### Available data
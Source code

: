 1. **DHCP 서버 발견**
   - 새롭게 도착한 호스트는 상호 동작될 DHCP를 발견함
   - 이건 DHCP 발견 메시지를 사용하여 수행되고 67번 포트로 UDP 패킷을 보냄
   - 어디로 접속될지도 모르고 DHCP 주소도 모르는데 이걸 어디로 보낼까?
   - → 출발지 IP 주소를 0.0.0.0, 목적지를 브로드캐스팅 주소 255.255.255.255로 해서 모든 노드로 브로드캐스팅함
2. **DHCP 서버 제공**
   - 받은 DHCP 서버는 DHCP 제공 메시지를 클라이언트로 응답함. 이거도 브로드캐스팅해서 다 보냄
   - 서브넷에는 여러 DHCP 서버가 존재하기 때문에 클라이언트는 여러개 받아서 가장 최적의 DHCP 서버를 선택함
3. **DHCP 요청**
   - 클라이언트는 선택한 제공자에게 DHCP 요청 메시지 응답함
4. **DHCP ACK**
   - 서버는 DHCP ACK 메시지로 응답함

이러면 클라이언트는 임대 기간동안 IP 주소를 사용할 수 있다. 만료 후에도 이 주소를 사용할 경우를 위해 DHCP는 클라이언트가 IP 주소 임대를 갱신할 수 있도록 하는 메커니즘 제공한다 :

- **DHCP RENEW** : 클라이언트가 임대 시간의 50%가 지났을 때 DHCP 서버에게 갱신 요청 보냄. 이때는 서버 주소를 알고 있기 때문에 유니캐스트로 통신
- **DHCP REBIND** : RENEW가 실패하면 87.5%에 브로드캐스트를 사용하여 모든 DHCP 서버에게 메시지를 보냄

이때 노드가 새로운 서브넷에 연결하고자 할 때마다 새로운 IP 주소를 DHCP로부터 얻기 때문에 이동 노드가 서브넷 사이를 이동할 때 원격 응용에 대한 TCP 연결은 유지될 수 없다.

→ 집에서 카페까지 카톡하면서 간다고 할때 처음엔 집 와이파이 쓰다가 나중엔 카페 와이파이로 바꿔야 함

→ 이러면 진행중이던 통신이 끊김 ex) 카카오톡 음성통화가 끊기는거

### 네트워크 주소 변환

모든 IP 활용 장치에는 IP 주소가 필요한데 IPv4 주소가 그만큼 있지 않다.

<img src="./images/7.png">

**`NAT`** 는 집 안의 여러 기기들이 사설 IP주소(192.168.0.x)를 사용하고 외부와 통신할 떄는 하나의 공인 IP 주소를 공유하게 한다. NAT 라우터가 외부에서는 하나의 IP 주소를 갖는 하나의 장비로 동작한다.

### Work to complete
Exactly the lines from the one that holds "### 네트워크 주소 변환" through the final line of the records above should be written out, and only those.

### Answer to this problem
### 네트워크 주소 변환

모든 IP 활용 장치에는 IP 주소가 필요한데 IPv4 주소가 그만큼 있지 않다.

<img src="./images/7.png">

**`NAT`** 는 집 안의 여러 기기들이 사설 IP주소(192.168.0.x)를 사용하고 외부와 통신할 떄는 하나의 공인 IP 주소를 공유하게 한다. NAT 라우터가 외부에서는 하나의 IP 주소를 갖는 하나의 장비로 동작한다.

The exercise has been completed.